Director Kamal Selim took great care on the production design aspect of filming, in order to make it seem as if he had filmed live at the slums of Egypt. As a result, it is considered the first film to accurately and realistically display the slums of Egypt. Kamal Selim was earnest to make a film depicting the real Egyptian community, but the film was initially rejected by Studio Misr's manager for discussing such a sensitive topic. The film was later accepted for production with a signed contract by Kamal Selim to change the name of the movie from "The Slum" to "The Will" and the payment of a penal damage of producing five movies for Studio Misr with unpaid wages.
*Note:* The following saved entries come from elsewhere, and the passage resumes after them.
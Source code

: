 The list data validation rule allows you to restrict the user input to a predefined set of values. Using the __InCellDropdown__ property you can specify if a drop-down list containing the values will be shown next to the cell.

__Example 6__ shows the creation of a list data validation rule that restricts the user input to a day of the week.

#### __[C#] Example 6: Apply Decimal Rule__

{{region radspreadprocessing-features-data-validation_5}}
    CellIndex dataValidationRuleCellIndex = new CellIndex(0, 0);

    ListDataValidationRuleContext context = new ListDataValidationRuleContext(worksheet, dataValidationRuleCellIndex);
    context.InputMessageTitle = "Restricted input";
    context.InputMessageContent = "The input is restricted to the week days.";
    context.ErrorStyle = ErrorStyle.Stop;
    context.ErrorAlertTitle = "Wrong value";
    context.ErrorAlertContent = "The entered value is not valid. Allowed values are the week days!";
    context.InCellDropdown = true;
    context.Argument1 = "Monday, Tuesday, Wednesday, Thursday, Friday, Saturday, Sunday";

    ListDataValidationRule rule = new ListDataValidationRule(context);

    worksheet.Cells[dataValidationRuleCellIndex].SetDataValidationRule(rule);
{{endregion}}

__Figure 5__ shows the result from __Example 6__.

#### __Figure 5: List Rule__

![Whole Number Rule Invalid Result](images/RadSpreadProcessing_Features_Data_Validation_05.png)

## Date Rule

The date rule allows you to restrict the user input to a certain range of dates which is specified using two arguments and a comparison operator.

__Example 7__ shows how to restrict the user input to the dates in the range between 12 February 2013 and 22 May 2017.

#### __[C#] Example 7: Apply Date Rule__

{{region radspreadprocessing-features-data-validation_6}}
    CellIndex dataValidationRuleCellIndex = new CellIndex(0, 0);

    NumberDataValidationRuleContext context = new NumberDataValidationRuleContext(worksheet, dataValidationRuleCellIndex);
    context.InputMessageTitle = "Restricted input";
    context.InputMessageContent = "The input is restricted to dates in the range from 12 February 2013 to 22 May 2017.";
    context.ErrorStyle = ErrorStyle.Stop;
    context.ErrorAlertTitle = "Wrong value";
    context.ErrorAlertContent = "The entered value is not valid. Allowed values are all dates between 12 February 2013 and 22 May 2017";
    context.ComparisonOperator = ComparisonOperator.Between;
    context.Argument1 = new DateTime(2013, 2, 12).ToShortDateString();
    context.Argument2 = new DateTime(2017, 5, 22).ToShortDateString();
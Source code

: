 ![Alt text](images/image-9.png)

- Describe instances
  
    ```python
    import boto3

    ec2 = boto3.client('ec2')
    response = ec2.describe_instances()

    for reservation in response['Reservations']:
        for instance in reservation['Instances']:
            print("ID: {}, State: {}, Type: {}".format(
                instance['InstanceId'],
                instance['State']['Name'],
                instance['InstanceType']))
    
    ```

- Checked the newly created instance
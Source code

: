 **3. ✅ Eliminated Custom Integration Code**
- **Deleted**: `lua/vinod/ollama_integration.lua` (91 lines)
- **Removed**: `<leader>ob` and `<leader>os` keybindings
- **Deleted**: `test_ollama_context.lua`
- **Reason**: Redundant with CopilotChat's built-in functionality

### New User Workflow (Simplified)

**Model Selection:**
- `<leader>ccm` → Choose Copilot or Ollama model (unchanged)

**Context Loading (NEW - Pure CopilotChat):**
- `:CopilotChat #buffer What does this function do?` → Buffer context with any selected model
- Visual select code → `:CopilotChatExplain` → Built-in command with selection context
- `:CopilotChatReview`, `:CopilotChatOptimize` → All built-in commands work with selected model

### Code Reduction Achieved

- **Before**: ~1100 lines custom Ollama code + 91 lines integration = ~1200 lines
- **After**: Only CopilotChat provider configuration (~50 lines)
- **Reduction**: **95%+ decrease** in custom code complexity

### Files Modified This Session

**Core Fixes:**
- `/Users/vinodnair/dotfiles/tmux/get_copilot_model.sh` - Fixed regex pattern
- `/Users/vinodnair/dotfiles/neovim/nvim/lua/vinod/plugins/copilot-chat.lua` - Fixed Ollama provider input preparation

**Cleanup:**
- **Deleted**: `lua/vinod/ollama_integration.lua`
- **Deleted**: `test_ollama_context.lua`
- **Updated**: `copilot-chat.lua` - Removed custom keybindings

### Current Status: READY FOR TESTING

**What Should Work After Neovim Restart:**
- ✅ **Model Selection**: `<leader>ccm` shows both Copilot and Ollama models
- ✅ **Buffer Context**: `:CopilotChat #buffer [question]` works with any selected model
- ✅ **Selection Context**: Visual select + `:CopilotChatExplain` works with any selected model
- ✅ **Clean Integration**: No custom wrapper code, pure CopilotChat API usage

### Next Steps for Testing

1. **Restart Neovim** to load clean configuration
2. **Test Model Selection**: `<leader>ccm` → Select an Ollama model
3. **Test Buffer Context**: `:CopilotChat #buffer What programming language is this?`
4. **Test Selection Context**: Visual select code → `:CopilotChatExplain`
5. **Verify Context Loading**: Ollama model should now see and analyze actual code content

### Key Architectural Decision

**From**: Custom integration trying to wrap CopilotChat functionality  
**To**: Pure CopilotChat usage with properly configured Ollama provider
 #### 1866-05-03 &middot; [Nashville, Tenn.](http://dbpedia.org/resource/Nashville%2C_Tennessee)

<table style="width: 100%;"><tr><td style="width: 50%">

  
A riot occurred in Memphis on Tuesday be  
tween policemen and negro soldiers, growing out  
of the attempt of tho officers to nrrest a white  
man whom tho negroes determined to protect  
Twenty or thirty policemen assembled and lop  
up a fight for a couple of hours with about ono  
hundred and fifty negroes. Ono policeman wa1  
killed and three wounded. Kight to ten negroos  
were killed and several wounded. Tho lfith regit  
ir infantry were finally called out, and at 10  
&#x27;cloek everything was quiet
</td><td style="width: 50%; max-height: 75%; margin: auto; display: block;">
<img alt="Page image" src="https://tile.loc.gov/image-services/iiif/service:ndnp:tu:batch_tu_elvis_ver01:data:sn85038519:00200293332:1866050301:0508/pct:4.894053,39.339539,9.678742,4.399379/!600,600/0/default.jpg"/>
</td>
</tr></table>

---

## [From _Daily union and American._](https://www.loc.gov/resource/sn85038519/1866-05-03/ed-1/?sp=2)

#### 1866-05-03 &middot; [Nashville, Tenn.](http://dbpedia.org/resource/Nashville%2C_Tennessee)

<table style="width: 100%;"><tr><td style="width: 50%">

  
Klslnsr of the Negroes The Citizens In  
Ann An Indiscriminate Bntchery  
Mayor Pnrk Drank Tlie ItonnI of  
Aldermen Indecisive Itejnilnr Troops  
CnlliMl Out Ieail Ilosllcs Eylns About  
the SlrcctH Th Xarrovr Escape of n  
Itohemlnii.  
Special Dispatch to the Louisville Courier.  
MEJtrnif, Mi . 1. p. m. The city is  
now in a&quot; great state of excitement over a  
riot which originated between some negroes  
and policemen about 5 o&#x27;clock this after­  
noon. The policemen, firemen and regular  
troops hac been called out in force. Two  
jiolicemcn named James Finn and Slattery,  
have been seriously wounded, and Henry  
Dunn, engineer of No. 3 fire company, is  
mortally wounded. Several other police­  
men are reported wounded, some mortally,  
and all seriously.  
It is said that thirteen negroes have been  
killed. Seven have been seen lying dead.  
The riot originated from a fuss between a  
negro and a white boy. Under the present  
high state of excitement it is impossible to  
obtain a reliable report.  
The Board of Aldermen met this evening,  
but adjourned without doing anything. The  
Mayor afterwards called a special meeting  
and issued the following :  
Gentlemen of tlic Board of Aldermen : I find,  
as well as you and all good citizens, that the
Kamal Selim's choice fell on Fatma Rouchdi as the lead actress of the film, whose wages were the highest in the industry at that time. Mahmoud el-Meliguy was the planned lead actor for the film, but he declined the role for being engaged with his theatre work, and hence Anwar Wagdy was assigned the role.

==Themes==
The Will was one of the first films to accurately portray the slums of Egypt. It has been praised for its realistic depiction of life in the slums, and the struggles men and women go through within these slums. Released in 1939, The Will has carried on an enduring legacy, due in part to its sympathetic view on the lives of the average Egyptian people, who did not enjoy much luxuries at the time, and who often faced struggles with love and employment similar to the ones faced by the protagonist in the film, making the film a social commentary on its era.

==Critical reception==
The Will was voted the #1 Egyptian film by egypty.com, and is often cited as one of the greatest films ever made.

==Legacy==
The Will is considered one of the first examples, or one of the precursors, of the Italian Neorealism movement in film, which would later expand to include films such as Bicycle Thieves and Pather Panchali.